**What this task involves**:
Using the entries below, show all lines with the string "Site".

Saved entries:
● ● ● ● ● ● ●

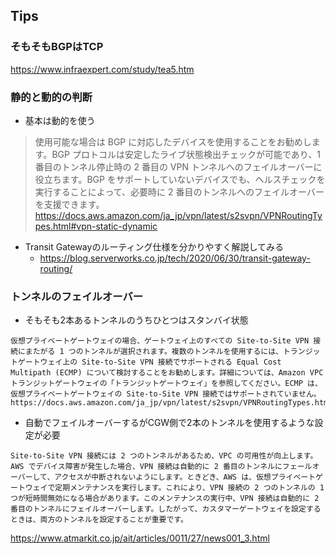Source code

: 

## Tips
### そもそもBGPはTCP
https://www.infraexpert.com/study/tea5.htm

### 静的と動的の判断
- 基本は動的を使う
>使用可能な場合は BGP に対応したデバイスを使用することをお勧めします。BGP プロトコルは安定したライブ状態検出チェックが可能であり、1 番目のトンネル停止時の 2 番目の VPN トンネルへのフェイルオーバーに役立ちます。BGP をサポートしていないデバイスでも、ヘルスチェックを実行することによって、必要時に 2 番目のトンネルへのフェイルオーバーを支援できます。
>https://docs.aws.amazon.com/ja_jp/vpn/latest/s2svpn/VPNRoutingTypes.html#vpn-static-dynamic

- Transit Gatewayのルーティング仕様を分かりやすく解説してみる
  - https://blog.serverworks.co.jp/tech/2020/06/30/transit-gateway-routing/

### トンネルのフェイルオーバー
- そもそも2本あるトンネルのうちひとつはスタンバイ状態
```
仮想プライベートゲートウェイの場合、ゲートウェイ上のすべての Site-to-Site VPN 接続にまたがる 1 つのトンネルが選択されます。複数のトンネルを使用するには、トランジットゲートウェイ上の Site-to-Site VPN 接続でサポートされる Equal Cost Multipath (ECMP) について検討することをお勧めします。詳細については、Amazon VPC トランジットゲートウェイの「トランジットゲートウェイ」を参照してください。ECMP は、仮想プライベートゲートウェイの Site-to-Site VPN 接続ではサポートされていません。
https://docs.aws.amazon.com/ja_jp/vpn/latest/s2svpn/VPNRoutingTypes.html
```
- 自動でフェイルオーバーするがCGW側で2本のトンネルを使用するような設定が必要
```
Site-to-Site VPN 接続には 2 つのトンネルがあるため、VPC の可用性が向上します。AWS でデバイス障害が発生した場合、VPN 接続は自動的に 2 番目のトンネルにフェールオーバーして、アクセスが中断されないようにします。ときどき、AWS は、仮想プライベートゲートウェイで定期メンテナンスを実行します。これにより、VPN 接続の 2 つのトンネルの 1 つが短時間無効になる場合があります。このメンテナンスの実行中、VPN 接続は自動的に 2 番目のトンネルにフェイルオーバーします。したがって、カスタマーゲートウェイを設定するときは、両方のトンネルを設定することが重要です。
```


https://www.atmarkit.co.jp/ait/articles/0011/27/news001_3.html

● ● ● ● ● ● ●

**Answer for the task**:
仮想プライベートゲートウェイの場合、ゲートウェイ上のすべての Site-to-Site VPN 接続にまたがる 1 つのトンネルが選択されます。複数のトンネルを使用するには、トランジットゲートウェイ上の Site-to-Site VPN 接続でサポートされる Equal Cost Multipath (ECMP) について検討することをお勧めします。詳細については、Amazon VPC トランジットゲートウェイの「トランジットゲートウェイ」を参照してください。ECMP は、仮想プライベートゲートウェイの Site-to-Site VPN 接続ではサポートされていません。
Site-to-Site VPN 接続には 2 つのトンネルがあるため、VPC の可用性が向上します。AWS でデバイス障害が発生した場合、VPN 接続は自動的に 2 番目のトンネルにフェールオーバーして、アクセスが中断されないようにします。ときどき、AWS は、仮想プライベートゲートウェイで定期メンテナンスを実行します。これにより、VPN 接続の 2 つのトンネルの 1 つが短時間無効になる場合があります。このメンテナンスの実行中、VPN 接続は自動的に 2 番目のトンネルにフェイルオーバーします。したがって、カスタマーゲートウェイを設定するときは、両方のトンネルを設定することが重要です。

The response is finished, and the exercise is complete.